Efforts to establish sustained end markets are ongoing for the Texas-based Carton Council of North America and several of its members.

This year, the Ontario-based Carton Council of Canada (CCC) announced details from research into another potential end market for cartons: facilities that produce molded pulp, a form of packaging that can accept recycled materials as feedstock and that could be poised for a market share growth spurt.

A market with possibilities

Photo courtesy of the Carton Council of Canada

Molded pulp, like glass, aluminum and some metals in packaging and food service applications, has been competing against plastic—and often losing ground—in terms of global market share.

The rules of that struggle have changed in the past several years, however, as the debate has intensified regarding the recyclability of plastic and its tie to the fossil fuels sector.

“Molded fiber products have been growing very well as replacements for plastic items, growing 5-plus percent per year for the last five years,” says Bill Moore of Atlanta-based consulting firm Moore & Associates.

The Massachusetts-based International Molded Fiber Association (IMFA) says that growth is tied to “paperization,” or what the creators of that term perceive as a shift from plastics to fiber-based packaging in many parts of the world.

The term paperization was used this August in an online report from by Oumar Fofana for Packaging Gateway. Fofana writes in part that regulatory measures are compelling companies to seek alternative packaging solutions and that fiber-based packaging, derived from renewable resources like wood pulp, is biodegradable and recyclable.
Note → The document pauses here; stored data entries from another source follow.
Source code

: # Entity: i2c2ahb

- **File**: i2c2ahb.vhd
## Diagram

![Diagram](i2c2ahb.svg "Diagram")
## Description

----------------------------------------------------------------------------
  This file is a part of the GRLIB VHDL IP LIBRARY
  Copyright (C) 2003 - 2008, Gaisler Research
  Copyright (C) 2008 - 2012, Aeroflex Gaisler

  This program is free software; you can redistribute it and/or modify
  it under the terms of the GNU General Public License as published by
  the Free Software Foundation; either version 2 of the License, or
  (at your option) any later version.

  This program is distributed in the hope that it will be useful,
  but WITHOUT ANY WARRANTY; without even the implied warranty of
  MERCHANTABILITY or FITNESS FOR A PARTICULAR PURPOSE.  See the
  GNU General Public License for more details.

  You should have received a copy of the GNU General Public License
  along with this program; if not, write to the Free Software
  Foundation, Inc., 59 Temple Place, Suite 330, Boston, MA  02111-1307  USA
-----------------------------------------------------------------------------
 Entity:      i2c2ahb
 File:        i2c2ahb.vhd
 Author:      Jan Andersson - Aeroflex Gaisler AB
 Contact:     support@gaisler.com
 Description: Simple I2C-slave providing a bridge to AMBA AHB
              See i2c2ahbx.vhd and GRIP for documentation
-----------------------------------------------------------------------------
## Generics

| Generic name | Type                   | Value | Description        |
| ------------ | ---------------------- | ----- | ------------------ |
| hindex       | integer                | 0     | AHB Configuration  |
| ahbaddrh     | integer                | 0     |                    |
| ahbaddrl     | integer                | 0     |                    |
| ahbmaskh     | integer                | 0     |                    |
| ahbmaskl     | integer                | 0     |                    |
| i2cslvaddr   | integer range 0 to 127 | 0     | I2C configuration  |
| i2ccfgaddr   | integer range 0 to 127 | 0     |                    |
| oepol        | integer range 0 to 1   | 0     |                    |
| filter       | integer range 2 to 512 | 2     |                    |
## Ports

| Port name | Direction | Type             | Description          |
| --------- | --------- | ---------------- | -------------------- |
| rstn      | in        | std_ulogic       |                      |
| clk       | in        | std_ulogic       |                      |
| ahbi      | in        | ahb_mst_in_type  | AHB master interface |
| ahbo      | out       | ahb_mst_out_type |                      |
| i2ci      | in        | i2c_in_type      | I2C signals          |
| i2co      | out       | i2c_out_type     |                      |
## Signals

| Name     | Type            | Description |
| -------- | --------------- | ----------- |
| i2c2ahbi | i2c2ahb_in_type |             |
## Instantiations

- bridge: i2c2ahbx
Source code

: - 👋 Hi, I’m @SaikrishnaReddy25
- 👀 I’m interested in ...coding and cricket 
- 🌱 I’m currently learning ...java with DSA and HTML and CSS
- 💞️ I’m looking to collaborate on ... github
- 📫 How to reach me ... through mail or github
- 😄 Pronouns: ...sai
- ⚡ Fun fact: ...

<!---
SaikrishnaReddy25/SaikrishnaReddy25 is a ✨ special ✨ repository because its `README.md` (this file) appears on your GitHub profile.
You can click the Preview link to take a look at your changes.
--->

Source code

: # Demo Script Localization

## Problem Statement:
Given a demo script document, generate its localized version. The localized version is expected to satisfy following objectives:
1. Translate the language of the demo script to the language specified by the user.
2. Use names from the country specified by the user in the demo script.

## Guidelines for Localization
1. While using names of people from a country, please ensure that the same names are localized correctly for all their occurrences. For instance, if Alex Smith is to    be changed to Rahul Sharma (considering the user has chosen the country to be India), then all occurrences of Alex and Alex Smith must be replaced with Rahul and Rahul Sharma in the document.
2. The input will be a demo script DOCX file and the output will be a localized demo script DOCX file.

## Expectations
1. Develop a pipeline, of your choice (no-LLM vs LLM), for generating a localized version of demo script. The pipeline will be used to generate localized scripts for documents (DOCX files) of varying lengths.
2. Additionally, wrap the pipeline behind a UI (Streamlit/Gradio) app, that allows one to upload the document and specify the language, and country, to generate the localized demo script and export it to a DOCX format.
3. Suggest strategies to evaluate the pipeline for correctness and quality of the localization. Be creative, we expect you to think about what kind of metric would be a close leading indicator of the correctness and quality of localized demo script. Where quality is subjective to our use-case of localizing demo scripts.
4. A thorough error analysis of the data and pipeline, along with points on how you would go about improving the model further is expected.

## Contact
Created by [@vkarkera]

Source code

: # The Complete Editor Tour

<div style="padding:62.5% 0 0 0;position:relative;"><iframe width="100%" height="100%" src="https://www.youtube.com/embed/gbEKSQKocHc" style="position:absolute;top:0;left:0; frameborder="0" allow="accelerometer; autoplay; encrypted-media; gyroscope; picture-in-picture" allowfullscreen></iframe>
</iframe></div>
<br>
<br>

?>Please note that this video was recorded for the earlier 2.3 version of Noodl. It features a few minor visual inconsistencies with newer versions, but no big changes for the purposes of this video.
While virgin wood pulp can be one source of feedstock for molded pulp producers, IMFA says the material typically is made from recycled paperboard and/or newsprint and used widely for packaging solutions. Also used, according to IMFA, are agricultural byproducts, such as bagasse (sugar cane husks).

Although the past decade has seen plastics recycling investments ramping up, IMFA lists environmental advantages for molded pulp that contrast the material with discarded plastic.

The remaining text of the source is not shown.